Your answer must be one number: the count of lines below that include "dependency".

• Records provided
==============================

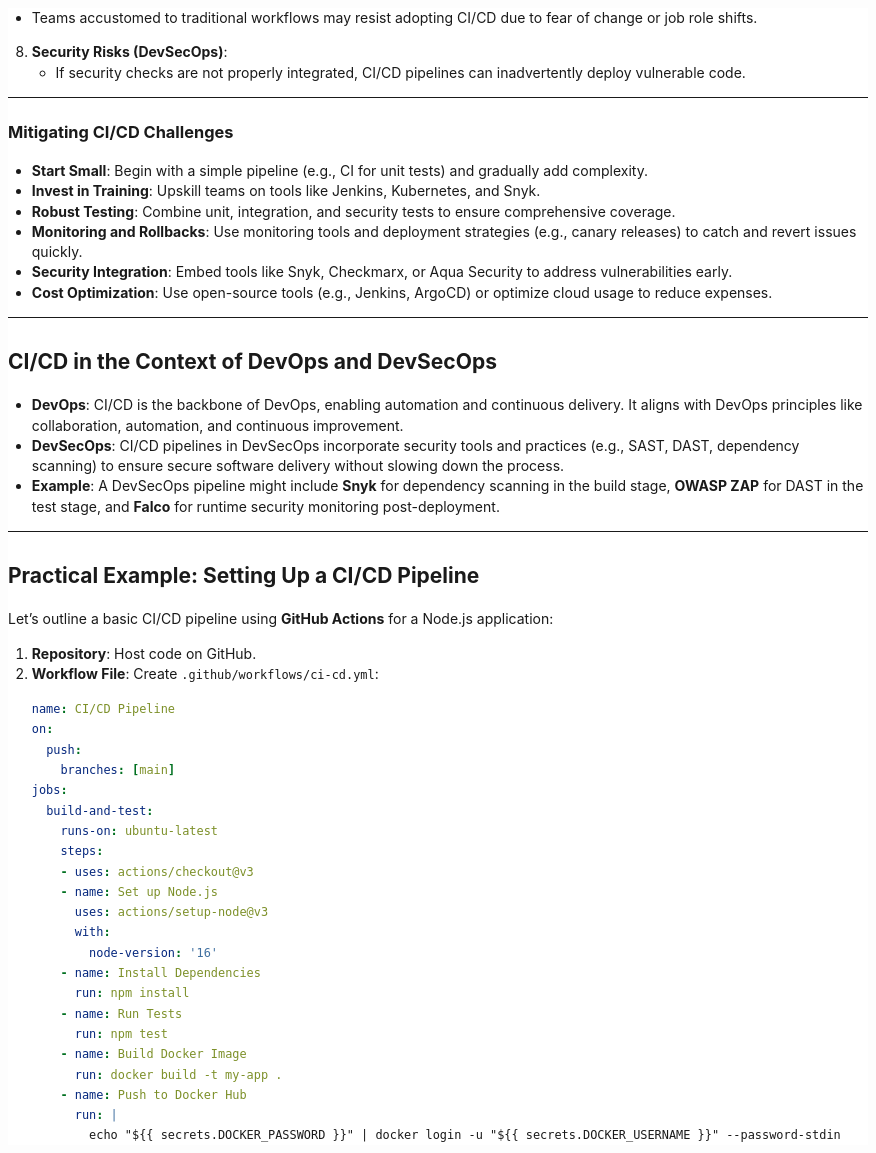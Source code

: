    - Teams accustomed to traditional workflows may resist adopting CI/CD due to fear of change or job role shifts.
8. **Security Risks (DevSecOps)**:
   - If security checks are not properly integrated, CI/CD pipelines can inadvertently deploy vulnerable code.

---

### Mitigating CI/CD Challenges
- **Start Small**: Begin with a simple pipeline (e.g., CI for unit tests) and gradually add complexity.
- **Invest in Training**: Upskill teams on tools like Jenkins, Kubernetes, and Snyk.
- **Robust Testing**: Combine unit, integration, and security tests to ensure comprehensive coverage.
- **Monitoring and Rollbacks**: Use monitoring tools and deployment strategies (e.g., canary releases) to catch and revert issues quickly.
- **Security Integration**: Embed tools like Snyk, Checkmarx, or Aqua Security to address vulnerabilities early.
- **Cost Optimization**: Use open-source tools (e.g., Jenkins, ArgoCD) or optimize cloud usage to reduce expenses.

---

## CI/CD in the Context of DevOps and DevSecOps

- **DevOps**: CI/CD is the backbone of DevOps, enabling automation and continuous delivery. It aligns with DevOps principles like collaboration, automation, and continuous improvement.
- **DevSecOps**: CI/CD pipelines in DevSecOps incorporate security tools and practices (e.g., SAST, DAST, dependency scanning) to ensure secure software delivery without slowing down the process.
- **Example**: A DevSecOps pipeline might include **Snyk** for dependency scanning in the build stage, **OWASP ZAP** for DAST in the test stage, and **Falco** for runtime security monitoring post-deployment.

---

## Practical Example: Setting Up a CI/CD Pipeline
Let’s outline a basic CI/CD pipeline using **GitHub Actions** for a Node.js application:
1. **Repository**: Host code on GitHub.
2. **Workflow File**: Create `.github/workflows/ci-cd.yml`:
   ```yaml
   name: CI/CD Pipeline
   on:
     push:
       branches: [main]
   jobs:
     build-and-test:
       runs-on: ubuntu-latest
       steps:
       - uses: actions/checkout@v3
       - name: Set up Node.js
         uses: actions/setup-node@v3
         with:
           node-version: '16'
       - name: Install Dependencies
         run: npm install
       - name: Run Tests
         run: npm test
       - name: Build Docker Image
         run: docker build -t my-app .
       - name: Push to Docker Hub
         run: |
           echo "${{ secrets.DOCKER_PASSWORD }}" | docker login -u "${{ secrets.DOCKER_USERNAME }}" --password-stdin
   ```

==============================

• Task response
2